Quant à l’étude en classe de ce documentaire, on conseillera de la considérer à partir de la 3e - en Français, les objets d’études « Se raconter, se représenter » et « Visions poétiques du monde » semblent particulièrement adaptés. Dernières nouvelles du cosmos pourra également servir de point de départ à une réflexion sur la puissance presque magique du documentaire, comme en témoigne la lettre écrite par Babouillec à la réalisatrice à la fin du tournage, que l’on se permettra de retranscrire ici : « Avec le recul mon œil a retrouvé son sens critique. La beauté que dégage l’image nous offre la possible interrogation de l’émotion. Rire ou pleurer face à ce monde d’un ailleurs. Vrai sujet de société. Parler de l’autisme peut déranger.
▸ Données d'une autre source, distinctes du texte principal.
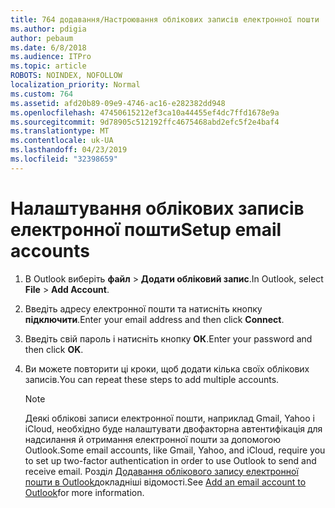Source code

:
 ```yaml
---
title: 764 додавання/Настроювання облікових записів електронної пошти
ms.author: pdigia
author: pebaum
ms.date: 6/8/2018
ms.audience: ITPro
ms.topic: article
ROBOTS: NOINDEX, NOFOLLOW
localization_priority: Normal
ms.custom: 764
ms.assetid: afd20b89-09e9-4746-ac16-e282382dd948
ms.openlocfilehash: 47450615212ef3ca10a44455ef4dc7ffd1678e9a
ms.sourcegitcommit: 9d78905c512192ffc4675468abd2efc5f2e4baf4
ms.translationtype: MT
ms.contentlocale: uk-UA
ms.lasthandoff: 04/23/2019
ms.locfileid: "32398659"
---
```

# <a name="setup-email-accounts"></a><span data-ttu-id="4c752-102">Налаштування облікових записів електронної пошти</span><span class="sxs-lookup"><span data-stu-id="4c752-102">Setup email accounts</span></span>

1. <span data-ttu-id="4c752-103">В Outlook виберіть **файл** \> **Додати обліковий запис**.</span><span class="sxs-lookup"><span data-stu-id="4c752-103">In Outlook, select **File** \> **Add Account**.</span></span>
    
2. <span data-ttu-id="4c752-104">Введіть адресу електронної пошти та натисніть кнопку **підключити**.</span><span class="sxs-lookup"><span data-stu-id="4c752-104">Enter your email address and then click **Connect**.</span></span>
    
3. <span data-ttu-id="4c752-105">Введіть свій пароль і натисніть кнопку **ОК**.</span><span class="sxs-lookup"><span data-stu-id="4c752-105">Enter your password and then click **OK**.</span></span>
    
4. <span data-ttu-id="4c752-106">Ви можете повторити ці кроки, щоб додати кілька своїх облікових записів.</span><span class="sxs-lookup"><span data-stu-id="4c752-106">You can repeat these steps to add multiple accounts.</span></span>
    
    > [!NOTE]
    > <span data-ttu-id="4c752-107">Деякі облікові записи електронної пошти, наприклад Gmail, Yahoo і iCloud, необхідно буде налаштувати двофакторна автентифікація для надсилання й отримання електронної пошти за допомогою Outlook.</span><span class="sxs-lookup"><span data-stu-id="4c752-107">Some email accounts, like Gmail, Yahoo, and iCloud, require you to set up two-factor authentication in order to use Outlook to send and receive email.</span></span> <span data-ttu-id="4c752-108">Розділ [Додавання облікового запису електронної пошти в Outlook](https://support.office.com/article/6e27792a-9267-4aa4-8bb6-c84ef146101b.aspx)докладніші відомості.</span><span class="sxs-lookup"><span data-stu-id="4c752-108">See [Add an email account to Outlook](https://support.office.com/article/6e27792a-9267-4aa4-8bb6-c84ef146101b.aspx)for more information.</span></span> 
  

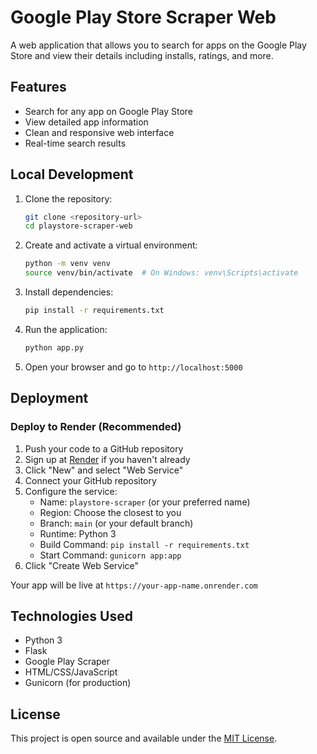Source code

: # Google Play Store Scraper Web

A web application that allows you to search for apps on the Google Play Store and view their details including installs, ratings, and more.

## Features

- Search for any app on Google Play Store
- View detailed app information
- Clean and responsive web interface
- Real-time search results

## Local Development

1. Clone the repository:
   ```bash
   git clone <repository-url>
   cd playstore-scraper-web
   ```

2. Create and activate a virtual environment:
   ```bash
   python -m venv venv
   source venv/bin/activate  # On Windows: venv\Scripts\activate
   ```

3. Install dependencies:
   ```bash
   pip install -r requirements.txt
   ```

4. Run the application:
   ```bash
   python app.py
   ```

5. Open your browser and go to `http://localhost:5000`

## Deployment

### Deploy to Render (Recommended)

1. Push your code to a GitHub repository
2. Sign up at [Render](https://render.com/) if you haven't already
3. Click "New" and select "Web Service"
4. Connect your GitHub repository
5. Configure the service:
   - Name: `playstore-scraper` (or your preferred name)
   - Region: Choose the closest to you
   - Branch: `main` (or your default branch)
   - Runtime: Python 3
   - Build Command: `pip install -r requirements.txt`
   - Start Command: `gunicorn app:app`
6. Click "Create Web Service"

Your app will be live at `https://your-app-name.onrender.com`

## Technologies Used

- Python 3
- Flask
- Google Play Scraper
- HTML/CSS/JavaScript
- Gunicorn (for production)

## License

This project is open source and available under the [MIT License](LICENSE).
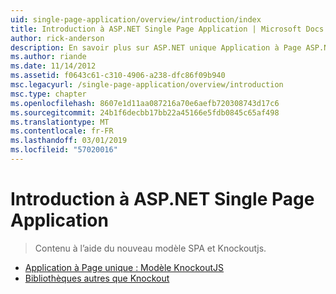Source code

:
 ```yaml
---
uid: single-page-application/overview/introduction/index
title: Introduction à ASP.NET Single Page Application | Microsoft Docs
author: rick-anderson
description: En savoir plus sur ASP.NET unique Application à Page ASP.NET unique Page Application (SPA) vous permet de créer des applications qui incluent des interacti côté client significative...
ms.author: riande
ms.date: 11/14/2012
ms.assetid: f0643c61-c310-4906-a238-dfc86f09b940
msc.legacyurl: /single-page-application/overview/introduction
msc.type: chapter
ms.openlocfilehash: 8607e1d11aa087216a70e6aefb720308743d17c6
ms.sourcegitcommit: 24b1f6decbb17bb22a45166e5fdb0845c65af498
ms.translationtype: MT
ms.contentlocale: fr-FR
ms.lasthandoff: 03/01/2019
ms.locfileid: "57020016"
---
```

<a name="introduction-to-aspnet-single-page-application"></a>Introduction à ASP.NET Single Page Application
====================
> Contenu à l’aide du nouveau modèle SPA et Knockoutjs.


- [Application à Page unique : Modèle KnockoutJS](knockoutjs-template.md)
- [Bibliothèques autres que Knockout](other-libraries.md)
À travers ton film Julie, j’apparais comme une personne hors-circuit qui avec sa boîte de lettres compose un langage d’une autre appartenance et les mondes se rejoignent. Avec plaisir je m’observe dans ton œil goguenard habité par l’amour de la lumière directe, fluide, embellissant les contours poétiques du réel. Abracadabra et saperlipopette, j’adore ce magique instant de l’éternité dans lequel, le regard, l’émotion, le corps tout entier s’immobilisent. Je crois que cette étranger alchimie de l’instant pour l’éternité m’enseigne la confiance dans l’existence d’être quelqu’un quelque part dans un espace de partage. Alors merci Julie d’avoir embarqué avec moi dans ce monde d’un ailleurs que tu appelles « des nouvelles du cosmos ».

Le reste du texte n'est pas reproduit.